アパレル向けニット糸を生産するにあたって加工ロスをどの程度見るかというのが常に問題になります。
糸は染色や撚糸の工程で少しずつ減量していくのですが、この減り具合が色や番手によって少しずつ違っていて、例えば100kgの原料を投入した時に黒は95kgの歩留まりがあるのに、白だと93kgしか出来上がらないということが普通に発生します。
天然繊維の場合この歩留まり計算が少々厄介で、その時々の原料ロットや気候条件の違いによって同じ商品を作っても数パーセントの増減があります。
過去の経験やデータをもとに投入量を増やしたり減らしたり細かい調整を行うのですが、これがばっちり上手くいくことはほとんどなく、出来上がりが3kg多いとか1kg少ないなんてことが頻繁に起きます。
お客様も多少の誤差を見てオーダーしてくれるので多くの場合そのまま納品させてもらうのですが、オーダー数量が多くなってくると5Kgや10kg多く出来上がってしまう場合もあり「さすがに全部は受け取れません」と言われてしまうこともあります。

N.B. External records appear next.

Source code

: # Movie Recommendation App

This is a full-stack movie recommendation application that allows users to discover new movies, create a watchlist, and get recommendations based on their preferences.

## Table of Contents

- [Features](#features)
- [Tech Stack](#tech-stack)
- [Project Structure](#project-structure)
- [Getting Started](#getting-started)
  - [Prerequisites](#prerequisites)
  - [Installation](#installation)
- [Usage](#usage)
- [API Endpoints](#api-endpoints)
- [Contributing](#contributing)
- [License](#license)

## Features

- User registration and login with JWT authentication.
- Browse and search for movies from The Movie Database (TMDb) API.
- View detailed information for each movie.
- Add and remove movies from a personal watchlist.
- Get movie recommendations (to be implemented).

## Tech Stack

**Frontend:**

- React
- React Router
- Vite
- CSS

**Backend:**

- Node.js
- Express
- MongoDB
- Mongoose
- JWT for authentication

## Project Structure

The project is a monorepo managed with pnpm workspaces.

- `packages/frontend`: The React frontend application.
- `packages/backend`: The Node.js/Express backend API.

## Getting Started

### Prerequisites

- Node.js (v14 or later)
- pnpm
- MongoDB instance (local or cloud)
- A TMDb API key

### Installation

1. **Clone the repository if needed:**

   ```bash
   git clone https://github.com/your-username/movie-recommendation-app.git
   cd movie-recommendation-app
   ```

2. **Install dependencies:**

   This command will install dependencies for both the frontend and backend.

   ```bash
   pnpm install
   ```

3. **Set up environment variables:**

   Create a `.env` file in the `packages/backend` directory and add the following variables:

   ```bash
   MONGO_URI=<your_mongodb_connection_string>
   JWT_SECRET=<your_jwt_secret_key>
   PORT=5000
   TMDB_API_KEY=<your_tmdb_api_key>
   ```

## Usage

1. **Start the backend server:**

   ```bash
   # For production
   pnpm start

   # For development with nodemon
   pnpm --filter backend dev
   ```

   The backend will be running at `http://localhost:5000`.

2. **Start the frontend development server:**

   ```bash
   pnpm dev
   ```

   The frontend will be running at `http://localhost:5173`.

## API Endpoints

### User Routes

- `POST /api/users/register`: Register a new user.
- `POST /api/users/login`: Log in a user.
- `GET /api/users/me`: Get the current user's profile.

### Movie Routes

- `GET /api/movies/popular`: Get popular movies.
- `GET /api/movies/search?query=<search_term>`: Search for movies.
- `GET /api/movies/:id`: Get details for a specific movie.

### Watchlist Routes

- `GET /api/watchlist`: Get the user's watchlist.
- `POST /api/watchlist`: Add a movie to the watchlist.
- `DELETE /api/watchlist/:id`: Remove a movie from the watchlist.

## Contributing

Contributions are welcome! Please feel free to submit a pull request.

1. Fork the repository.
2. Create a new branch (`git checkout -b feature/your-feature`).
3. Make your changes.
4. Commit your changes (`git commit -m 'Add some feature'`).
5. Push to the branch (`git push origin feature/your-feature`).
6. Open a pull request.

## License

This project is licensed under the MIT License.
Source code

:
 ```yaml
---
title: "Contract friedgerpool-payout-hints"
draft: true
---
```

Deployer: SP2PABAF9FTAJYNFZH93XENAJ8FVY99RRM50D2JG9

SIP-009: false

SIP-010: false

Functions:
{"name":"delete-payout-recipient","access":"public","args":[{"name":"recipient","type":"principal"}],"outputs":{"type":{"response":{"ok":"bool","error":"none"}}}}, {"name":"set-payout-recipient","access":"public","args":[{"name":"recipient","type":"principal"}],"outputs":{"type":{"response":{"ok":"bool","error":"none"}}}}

ほかにも色を間違えて作ったり、これは売れる!と思って作った商品が全く売れなかったり、とにもかくにも製造業にとってこの残り物の問題は深刻です。
従来はそれらを次の商売のサンプルとして使っていたのですが、多いときは1年で100キロを超える糸が残ることもあってサンプルだけでは使いきれず、実際のところ数年分たまったらまとめて廃棄していました。
まさにお金と労力を全て無駄にする行為です。
この残糸を何とかしたいと常々思っていたので、試しにうちの手芸糸と洋服のブランド「亜麻色雑貨店」で今年の1月から「工場の残り糸」シリーズとして販売してみたところ、おかげさまでとてもご好評をいただき発売するたびにすぐに売り切れる状態になっています。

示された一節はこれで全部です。